RALPH G. NEAS: On average, a patent settlement will get the medicine to the market 60 months in advance of the patent expiration. Sometimes you go all the way and you might get ten years or eight years sooner. But if you are pretty sure you can get five or six or seven years, it’s better taking that five or six or seven years rather than rolling the dice and getting nothing for the consumers you’re trying to serve.
MEGAN THOMPSON: In each of these cases, the generic does end up coming to market months, sometimes even years before that patent in question expires. So, isn’t that good for consumers?
MARKUS MEIER: Well, the fact that the generic comes in earlier could, in theory, be better, but you have to compare it to the likelihood that the generic would have come even earlier. So, take, for example, Provigil. It’s true that there is a generic in the market today. But we contend that but for this agreement, consumers would have had access to a generic all the way back in 2006. And there would have been years and years of savings that consumers would have enjoyed had they launched in 2006.
MEGAN THOMPSON: But because of what critics describe as those “pay for delay” deals, Provigil didn’t go generic. So Karen Winkler and other consumers paid the price. And it turns out she paid even more because of that second controversial business strategy that Cephalon used then and other drug manufacturers continue to use today — something opponents call “evergreening.” The idea is to get consumers off the drug they’re taking and on to another brand drug the same company is making.
MEGAN THOMPSON: In Winkler’s case — off Provigil whose patent was about to expire. — and onto Nuvigil, whose patent had several years to run. Companies sometimes do this by jacking up prices on the first drug. That’s what happened to Winkler when, seeking relief from the rising price of Provigil, her doctor offered her Nuvigil.

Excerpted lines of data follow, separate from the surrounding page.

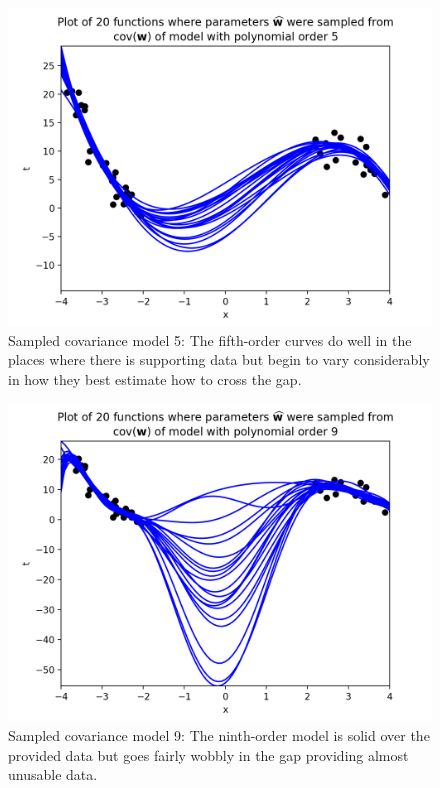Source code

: \documentclass[10pt]{article}
\begin{document}
\begin{itemize}
\begin{figure}[H]
\centering
  \includegraphics[width=\linewidth]{sampled-fns-5.png}
 \caption{Sampled covariance model 5: The fifth-order curves do well in the places where there is supporting data but begin to vary considerably in how they best estimate how to cross the gap.}
\label{label}
\end{figure}

\begin{figure}[H]
\centering
  \includegraphics[width=\linewidth]{sampled-fns-9.png}
 \caption{Sampled covariance model 9: The ninth-order model is solid over the provided data but goes fairly wobbly in the gap providing almost unusable data.}
\label{label}
\end{figure}


\end{itemize}
\end{document}
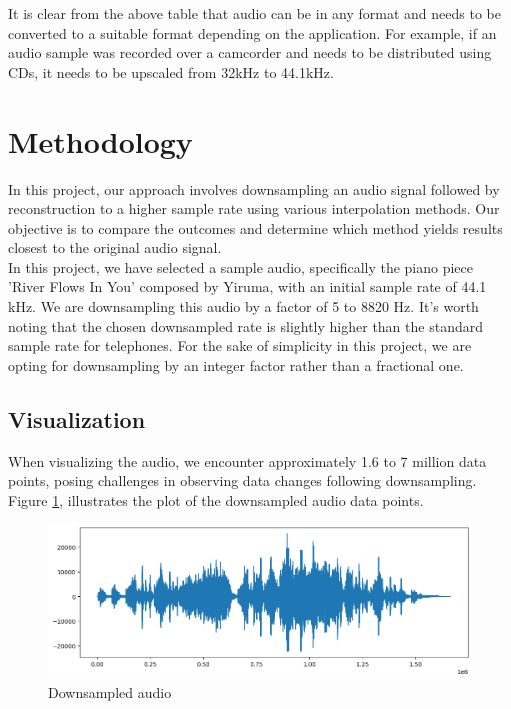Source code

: \documentclass{article}
\begin{document}
It is clear from the above table that audio can be in any format and needs to be converted to a suitable format depending on the application. For example, if an audio sample was recorded over a camcorder and needs to be distributed using CDs, it needs to be upscaled from 32kHz to 44.1kHz.


\section{Methodology}

In this project, our approach involves downsampling an audio signal followed by reconstruction to a higher sample rate using various interpolation methods. Our objective is to compare the outcomes and determine which method yields results closest to the original audio signal. \\

In this project, we have selected a sample audio, specifically the piano piece 'River Flows In You' composed by Yiruma, with an initial sample rate of 44.1 kHz.\cite{yiruma} We are downsampling this audio by a factor of 5 to 8820 Hz. It's worth noting that the chosen downsampled rate is slightly higher than the standard sample rate for telephones. For the sake of simplicity in this project, we are opting for downsampling by an integer factor rather than a fractional one. 

\subsection{Visualization }

When visualizing the audio, we encounter approximately 1.6 to 7 million data points, posing challenges in observing data changes following downsampling. Figure \ref{fig:downsampled audio}, illustrates the plot of the downsampled audio data points.
\begin{figure}[h]
    \centering
    \includegraphics[width=\textwidth]{downSampled.png}
    \caption{Downsampled audio}
    \label{fig:downsampled audio}
\end{figure}
\end{document}
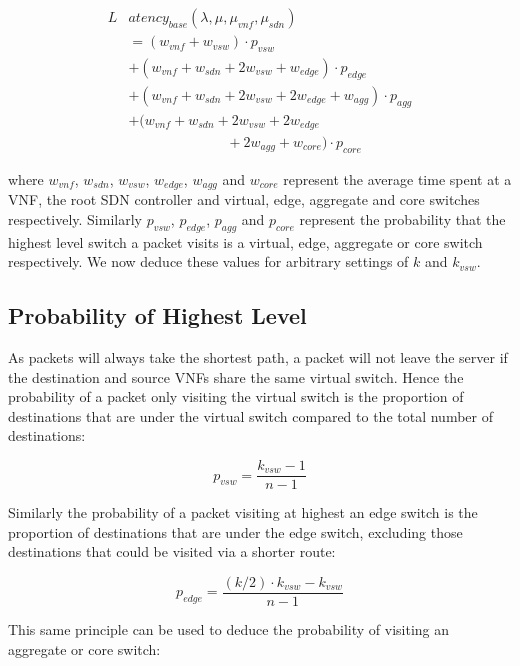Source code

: \begin{equation} 
\label{eq:mean_latency}
\begin{split}
L&atency_{base}(\lambda, \mu, \mu_{vnf}, \mu_{sdn}) \\
		&=(w_{vnf} + w_{vsw}) \cdot p_{vsw} \\
		&+ (w_{vnf} + w_{sdn} + 2w_{vsw} + w_{edge}) \cdot p_{edge} \\
	 	&+ (w_{vnf} + w_{sdn} + 2w_{vsw} + 2w_{edge} + w_{agg}) \cdot p_{agg} \\
	 	&+ (w_{vnf} + w_{sdn} + 2w_{vsw} + 2w_{edge}  \\
		& \qquad\qquad\qquad\quad + 2w_{agg} + w_{core})\cdot p_{core}
\end{split}
\end{equation}

where $w_{vnf}$, $w_{sdn}$, $w_{vsw}$, $w_{edge}$, $w_{agg}$ and $w_{core}$ represent the average time spent at a VNF, the root SDN controller and virtual, edge, aggregate and core switches respectively. Similarly $p_{vsw}$, $p_{edge}$, $p_{agg}$ and $p_{core}$ represent the probability that the highest level switch a packet visits is a virtual, edge, aggregate or core switch respectively. We now deduce these values for arbitrary settings of $k$ and $k_{vsw}$.

\subsection{Probability of Highest Level}
As packets will always take the shortest path, a packet will not leave the server if the destination and source VNFs share the same virtual switch. Hence the probability of a packet only visiting the virtual switch is the proportion of destinations that are under the virtual switch compared to the total number of destinations:

\begin{equation}
\label{eq:p_vm}
p_{vsw} = \frac{k_{vsw} - 1}{n - 1}
\end{equation}

Similarly the probability of a packet visiting at highest an edge switch is the proportion of destinations that are under the edge switch, excluding those destinations that could be visited via a shorter route:

\begin{equation}
\label{eq:p_edge}
p_{edge} = \frac{(k/2) \cdot k_{vsw} - k_{vsw}}{n - 1}
\end{equation}

This same principle can be used to deduce the probability of visiting an aggregate or core switch:

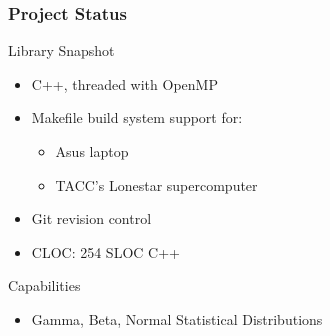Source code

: \documentclass[mathserif]{beamer}
\begin{document}
\begin{frame}
  \frametitle{Project Status}

  \begin{block}{Library Snapshot}
    \begin{itemize}
    \item C++, threaded with OpenMP
    \item Makefile build system support for:
      \begin{itemize}
      \item Asus laptop 
      \item TACC's Lonestar supercomputer
      \end{itemize}
    \item Git revision control 
    \item CLOC: 254 SLOC C++
    \end{itemize}
  \end{block}
    
    \begin{block}{Capabilities}
      \begin{itemize}
      \item Gamma, Beta, Normal Statistical Distributions
      \end{itemize}
    \end{block}
      
\end{frame}
\end{document}

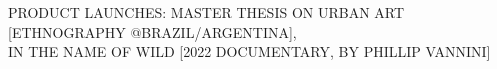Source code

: \begin{cvtable}
{%
{\scriptsize PRODUCT LAUNCHES:
MASTER THESIS ON URBAN ART [ETHNOGRAPHY @BRAZIL/ARGENTINA], \\
IN THE NAME OF WILD [2022 DOCUMENTARY, BY PHILLIP VANNINI]
} \\
	\wt{%
	}
	}
\end{cvtable}

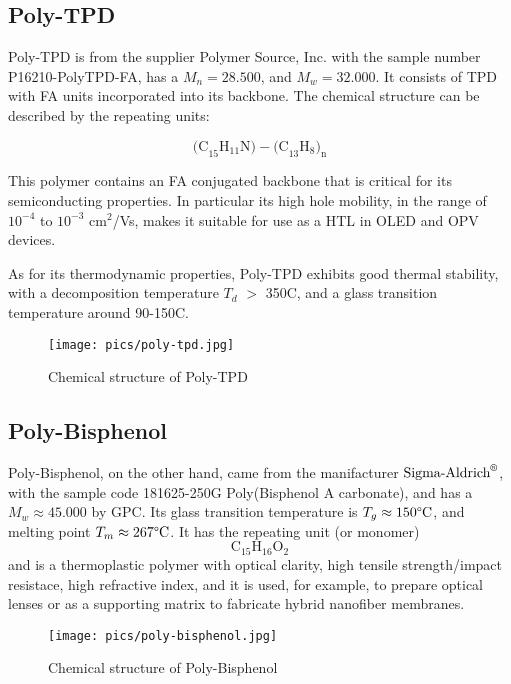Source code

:\subsection{Poly-TPD}
Poly-TPD is from the supplier Polymer Source, Inc.{\texttrademark}  with the sample number P16210-PolyTPD-FA, has a $M_n = 28.500$, and $M_w = 32.000$. It consists of \ac{TPD} with \ac{FA} units incorporated into its backbone. The chemical structure can be described by the repeating units:

\[
\text{(C}_{15}\text{H}_{11}\text{N)}-\text{(C}_{13}\text{H}_{8}\text{)}_{\text{n}}
\]

This polymer contains an FA conjugated backbone that is critical for its semiconducting properties. In particular its high hole mobility, in the range of $10^{-4}$ to $10^{-3}$ cm$^2$/Vs, makes it suitable for use as a \ac{HTL} in \ac{OLED} and \ac{OPV} devices.

As for its thermodynamic properties, Poly-TPD exhibits good thermal stability, with a decomposition temperature $T_d$ $>$ 350\degree C, and a glass transition temperature around 90-150\degree C. %


\begin{figure}[htp!]
    \centering
    \hspace*{-0.8cm}
    \texttt{[image: pics/poly-tpd.jpg]}
    \caption{Chemical structure of Poly-TPD}
    \label{Chemical structure of Poly-TPD}
\end{figure}

\subsection{Poly-Bisphenol}
Poly-Bisphenol, on the other hand, came from the manifacturer $\text{Sigma-Aldrich}^{\text{\textregistered}}$, with the sample code 181625-250G Poly(Bisphenol A carbonate), and has a $M_w \approx 45.000$ by \ac{GPC}. Its glass transition temperature is $T_g \approx 150 \degree \text{C}$, and melting point $T_m \approx 267 \degree \text{C}$. %
It has the repeating unit (or monomer)
\[
\text{C}_{15}\text{H}_{16}\text{O}_{2}
\]
and is a thermoplastic polymer with optical clarity, high tensile strength/impact resistace, high refractive index, and it is used, for example, to prepare optical lenses or as a supporting matrix to fabricate hybrid nanofiber membranes.

\begin{figure}[htp!]
    \centering
    \hspace*{-0.8cm}
    \texttt{[image: pics/poly-bisphenol.jpg]}
    \caption{Chemical structure of Poly-Bisphenol}
    \label{Chemical structure of Poly-Bisphenol}
\end{figure}



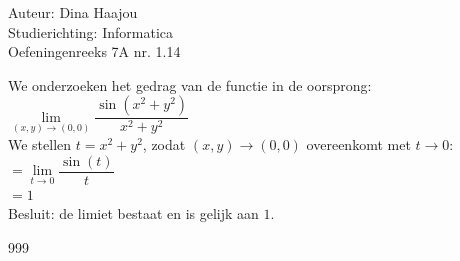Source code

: \documentclass[a4paper]{article}
\begin{document}
\normalsize

\noindent \large Auteur: Dina Haajou \\
\noindent \large Studierichting: Informatica \\
\noindent \large Oefeningenreeks 7A nr. 1.14 \\

\medskip

\normalsize

We onderzoeken het gedrag van de functie in de oorsprong: \\

$ \lim\limits_{(x,y)\to(0,0)} \dfrac{\sin(x^2 + y^2)}{x^2 + y^2} $ \\

We stellen $t = x^2 + y^2$, zodat $(x,y) \to (0,0)$ overeenkomt met $t \to 0$: \\

$= \lim\limits_{t \to 0} \dfrac{\sin(t)}{t} $ \\

$= 1 $ \\

Besluit: de limiet bestaat en is gelijk aan $1$. \\

\begin{thebibliography}{999}
\end{thebibliography}
\end{document}
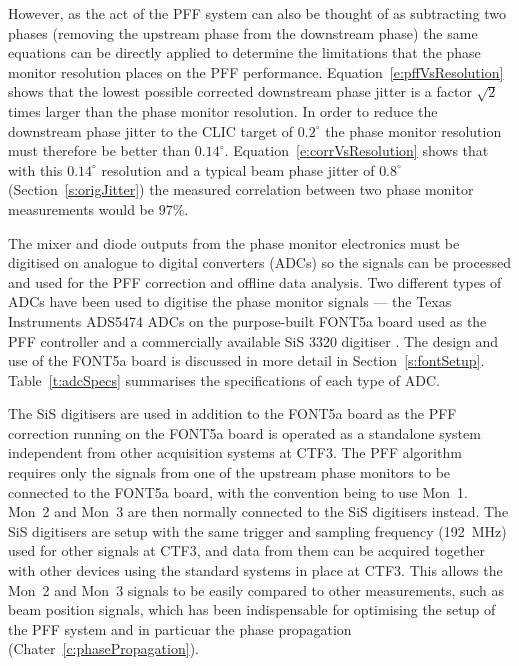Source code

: However, as the act of the PFF system can also be thought of as subtracting two phases (removing the upstream phase from the downstream phase) the same equations can be directly applied to determine the limitations that the phase monitor resolution places on the PFF performance. Equation~\ref{e:pffVsResolution} shows that the lowest possible corrected downstream phase jitter is a factor \(\sqrt{2}\) times larger than the phase monitor resolution. In order to reduce the downstream phase jitter to the CLIC target of \(0.2^\circ\) the phase monitor resolution must therefore be better than \(0.14^\circ\). Equation~\ref{e:corrVsResolution} shows that with this \(0.14^\circ\) resolution and a typical beam phase jitter of \(0.8^\circ\) (Section~\ref{s:origJitter}) the measured correlation between two phase monitor measurements would be \(97\%\).


The mixer and diode outputs from the phase monitor electronics must be digitised on analogue to digital converters (ADCs) so the signals can be processed and used for the PFF correction and offline data analysis. Two different types of ADCs have been used to digitise the phase monitor signals --- the Texas Instruments ADS5474 ADCs \cite{fontADCs} on the purpose-built FONT5a board used as the PFF controller and a commercially available SiS 3320 digitiser \cite{sisDigi}. The design and use of the FONT5a board is discussed in more detail in Section~\ref{s:fontSetup}. Table~\ref{t:adcSpecs} summarises the specifications of each type of ADC. 

The SiS digitisers are used in addition to the FONT5a board as the PFF correction running on the FONT5a board is operated as a standalone system independent from other acquisition systems at CTF3. The PFF algorithm requires only the signals from one of the upstream phase monitors to be connected to the FONT5a board, with the convention being to use Mon~1. Mon~2 and Mon~3 are then normally connected to the SiS digitisers instead. The SiS digitisers are setup with the same trigger and sampling frequency (192~MHz) used for other signals at CTF3, and data from them can be acquired together with other devices using the standard systems in place at CTF3. This allows the Mon~2 and Mon~3 signals to be easily compared to other measurements, such as beam position signals, which has been indispensable for optimising the setup of the PFF system and in particuar the phase propagation (Chater~\ref{c:phasePropagation}).

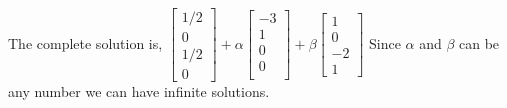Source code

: 		\newline
		The complete solution is,
		$\begin{bmatrix} 1/2 \\ 0 \\ 1/2 \\ 0 \end{bmatrix} + \alpha \begin{bmatrix} -3 \\ 1 \\ 0 \\ 0 \\ \end{bmatrix} + \beta \begin{bmatrix} 1 \\ 0 \\ -2 \\ 1 \end{bmatrix}$
		\newline
		Since $\alpha$ and $\beta$ can be any number we can have infinite solutions.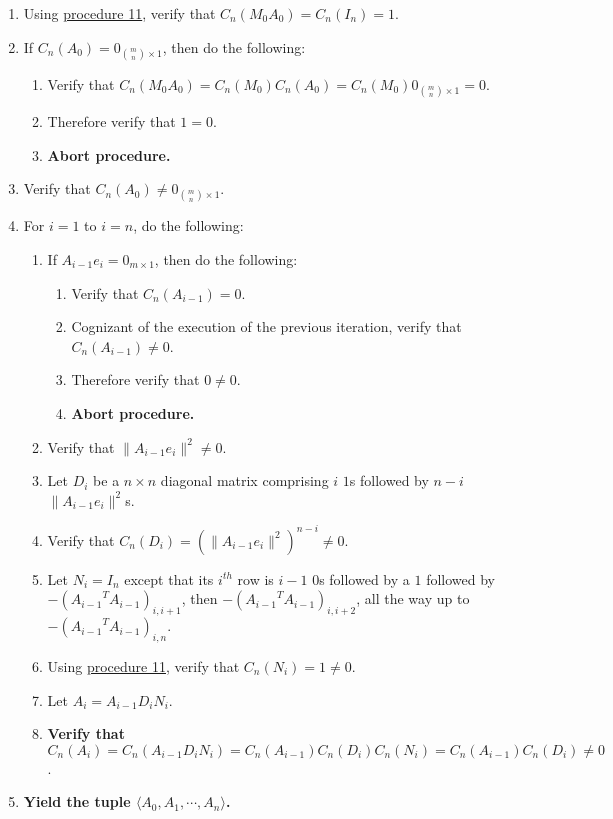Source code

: \documentclass[twocolumn]{article}
\begin{document}
				\begin{enumerate}
					\item Using \hyperref[sec:procedure 11]{procedure 11}, verify that $C_n(M_0A_0)=C_n(I_n)=1$.
					\item If $C_n(A_0)=0_{\binom{m}{n}\times 1}$, then do the following:
					\begin{enumerate}
						\item Verify that $C_n(M_0A_0)=C_n(M_0)C_n(A_0)=C_n(M_0)0_{\binom{m}{n}\times 1}=0$.
						\item Therefore verify that $1=0$.
						\item \textbf{Abort procedure.}
					\end{enumerate}
					\item Verify that $C_n(A_0)\ne0_{\binom{m}{n}\times 1}$.
					\item For $i=1$ to $i=n$, do the following:
					\begin{enumerate}
						\item If $A_{i-1}e_i=0_{m\times 1}$, then do the following:
						\begin{enumerate}
							\item Verify that $C_n(A_{i-1})=0$.
							\item Cognizant of the execution of the previous iteration, verify that $C_n(A_{i-1})\ne 0$.
							\item Therefore verify that $0\ne 0$.
							\item \textbf{Abort procedure.}
						\end{enumerate}
						\item Verify that $\lVert A_{i-1}e_i\rVert^2\ne 0$.
						\item Let $D_i$ be a $n\times n$ diagonal matrix comprising $i$ $1$s followed by $n-i$ $\lVert A_{i-1}e_i\rVert^2$s.
						\item Verify that $C_n(D_i)=(\lVert A_{i-1}e_i\rVert^2)^{n-i}\ne 0$.
						\item Let $N_i=I_n$ except that its $i^{th}$ row is $i-1$ $0$s followed by a $1$ followed by $-({A_{i-1}}^TA_{i-1})_{i,i+1}$, then $-({A_{i-1}}^TA_{i-1})_{i,i+2}$, all the way up to $-({A_{i-1}}^TA_{i-1})_{i,n}$.
						\item Using \hyperref[sec:procedure 11]{procedure 11}, verify that $C_n(N_i)=1\ne 0$.
						\item Let $A_i=A_{i-1}D_iN_i$.
						\item \textbf{Verify that $C_n(A_i)=C_n(A_{i-1}D_iN_i)=C_n(A_{i-1})C_n(D_i)C_n(N_i)=C_n(A_{i-1})C_n(D_i)\ne 0$}.
					\end{enumerate}
					\item \textbf{Yield the tuple $\langle A_0,A_1,\cdots,A_n\rangle$.}
				\end{enumerate}
\end{document}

KAREN WINKLER: So, I thought, “Great. You know, here’s a solution.” Came home and I started taking the pills for two or three days and got a pounding, pounding headache from it. And- To the point that it was almost like having a migraine.
MEGAN THOMPSON: That’s when Winkler went online and figured out what was going on.
KAREN WINKLER: And what they were trying to do was to get patients off of Provigil, because they knew it was going to be going generic shortly, to start taking this Nuvigil that had this new, extended patent period. And then obviously once Provigil went generic, everybody on Nuvigil would not be going to a generic drug. They would be still on the Nuvigil.
MARKUS MEIER: It’s very rare for patients to switch back once the generic comes into the marketplace. So, it’s a strategy for the brand to be able to hold on to the market longer- even after there’s a generic in the marketplace.
MEGAN THOMPSON: This is one area where the Generic Pharmaceutical Association and the FTC find common ground.
RALPH G. NEAS: That’s keeping affordable medicine from people who desperately need it. And we’re very much against it and it’s a big issue.
MEGAN THOMPSON: What does Provigil’s manufacturer, Cephalon, have to say about the two business strategies? The company was acquired by another drugmaker, Teva, in 2011. In a statement to NewsHour about the first, so-called “pay for delay” strategy,” that company said:
MEGAN THOMPSON: “Teva believes that the PROVIGIL® settlement agreements are lawful and served to increase competition, and the Company intends to defend them vigorously.”
MEGAN THOMPSON: In response to the second strategy of “evergreening,” Teva had no comment.
MEGAN THOMPSON: When Provigil finally went generic in 2012, the price for Karen Winkler fell from more than $700 to around $16 for a three-month supply. Winkler was able to go back on the drug … and take the full dose. She says it’s made all the difference.